I've been trying to use Azure Data Lake Analytics to do some analysis over a large group of IIS log files. So far I can get this to work for a single, best-case file using something like this:
@results =
EXTRACT
s_date DateTime,
s_time string,
s_ip string,
cs_method string,
cs_uristem string,
cs_uriquery string,
s_port int,
cs_username string,
c_ip string,
cs_useragent string,
sc_status int,
sc_substatus int,
sc_win32status int,
s_timetaken int
FROM @"/input/u_ex151115.log"
USING Extractors.Text(delimiter:' ', skipFirstNRows: 4);
@statuscount = SELECT COUNT(*) AS TheCount,
sc_status
FROM @results
GROUP BY sc_status;
OUTPUT @statuscount
TO @"/output/statuscount_results.tsv"
USING Outputters.Tsv();
As you can see, in the EXTRACT
statement, I'm skipping over the IIS log file header using the skipFirstNRows
attribute.
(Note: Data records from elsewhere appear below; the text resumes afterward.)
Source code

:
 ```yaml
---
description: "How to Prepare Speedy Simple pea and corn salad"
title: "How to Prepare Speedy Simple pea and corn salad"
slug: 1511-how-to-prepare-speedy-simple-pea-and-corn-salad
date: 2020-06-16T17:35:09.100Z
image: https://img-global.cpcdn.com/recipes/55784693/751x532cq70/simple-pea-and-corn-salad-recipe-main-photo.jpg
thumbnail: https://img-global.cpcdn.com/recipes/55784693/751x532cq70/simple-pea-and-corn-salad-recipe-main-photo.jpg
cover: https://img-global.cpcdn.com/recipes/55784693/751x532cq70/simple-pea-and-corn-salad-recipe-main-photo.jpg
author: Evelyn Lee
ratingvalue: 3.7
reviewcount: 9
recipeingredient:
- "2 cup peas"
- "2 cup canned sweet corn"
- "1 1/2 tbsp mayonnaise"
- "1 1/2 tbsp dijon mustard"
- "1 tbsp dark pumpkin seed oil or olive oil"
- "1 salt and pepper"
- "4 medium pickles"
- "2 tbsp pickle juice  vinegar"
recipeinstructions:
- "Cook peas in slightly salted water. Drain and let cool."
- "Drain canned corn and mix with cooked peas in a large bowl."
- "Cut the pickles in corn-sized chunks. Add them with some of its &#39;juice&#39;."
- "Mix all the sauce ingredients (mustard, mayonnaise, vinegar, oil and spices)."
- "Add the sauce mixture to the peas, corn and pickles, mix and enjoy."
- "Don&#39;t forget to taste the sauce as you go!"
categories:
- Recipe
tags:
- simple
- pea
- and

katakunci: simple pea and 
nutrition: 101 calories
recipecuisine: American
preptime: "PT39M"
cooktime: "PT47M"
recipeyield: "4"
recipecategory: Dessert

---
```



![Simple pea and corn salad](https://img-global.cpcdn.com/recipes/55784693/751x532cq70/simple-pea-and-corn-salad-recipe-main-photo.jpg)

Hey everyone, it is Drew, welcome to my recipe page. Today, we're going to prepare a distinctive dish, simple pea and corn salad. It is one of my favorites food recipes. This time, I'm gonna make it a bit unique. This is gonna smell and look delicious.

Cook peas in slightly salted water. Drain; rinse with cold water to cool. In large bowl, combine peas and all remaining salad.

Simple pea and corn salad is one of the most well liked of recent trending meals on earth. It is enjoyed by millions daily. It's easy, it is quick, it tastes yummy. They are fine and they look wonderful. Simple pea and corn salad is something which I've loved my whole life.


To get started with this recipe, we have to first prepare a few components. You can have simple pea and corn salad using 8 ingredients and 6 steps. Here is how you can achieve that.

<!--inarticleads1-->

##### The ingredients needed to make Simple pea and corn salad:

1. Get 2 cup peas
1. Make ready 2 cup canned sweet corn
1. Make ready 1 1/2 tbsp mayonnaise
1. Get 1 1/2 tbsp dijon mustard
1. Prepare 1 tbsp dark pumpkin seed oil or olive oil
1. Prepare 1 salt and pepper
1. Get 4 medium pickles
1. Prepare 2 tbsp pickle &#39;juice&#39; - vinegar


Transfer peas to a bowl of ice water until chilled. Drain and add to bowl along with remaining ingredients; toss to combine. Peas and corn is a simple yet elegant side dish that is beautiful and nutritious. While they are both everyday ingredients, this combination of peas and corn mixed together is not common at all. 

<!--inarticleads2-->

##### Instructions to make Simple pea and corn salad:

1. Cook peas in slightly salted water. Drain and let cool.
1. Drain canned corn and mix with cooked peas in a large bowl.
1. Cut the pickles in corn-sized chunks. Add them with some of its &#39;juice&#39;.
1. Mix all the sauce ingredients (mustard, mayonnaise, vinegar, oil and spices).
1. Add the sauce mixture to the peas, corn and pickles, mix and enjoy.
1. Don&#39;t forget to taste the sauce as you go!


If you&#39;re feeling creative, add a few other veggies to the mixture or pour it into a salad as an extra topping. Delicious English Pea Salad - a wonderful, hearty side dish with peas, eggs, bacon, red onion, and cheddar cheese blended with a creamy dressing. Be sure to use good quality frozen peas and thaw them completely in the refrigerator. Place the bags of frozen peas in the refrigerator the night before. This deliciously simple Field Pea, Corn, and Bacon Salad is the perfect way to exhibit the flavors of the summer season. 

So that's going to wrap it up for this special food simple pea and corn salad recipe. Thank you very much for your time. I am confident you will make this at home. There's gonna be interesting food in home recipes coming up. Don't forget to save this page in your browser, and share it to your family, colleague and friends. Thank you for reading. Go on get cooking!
The problem I'm running into is that many of the log files I have as input contain headers in the middle of the file, presumably because the IIS app pool restarted at some point during the day. When I try to include these files in my query, I get the following error:
Unexpected number of columns in input record at line 14. Expected 14 columns, processed 6 columns out of 6.
The error references a location somewhere in the file where it's encountered the header text.
My question is, using the Text extractor, is there a way to direct it to skip processing a line based on the starting character of the line or something similar? Or, will I need to write a custom extractor to accomplish this?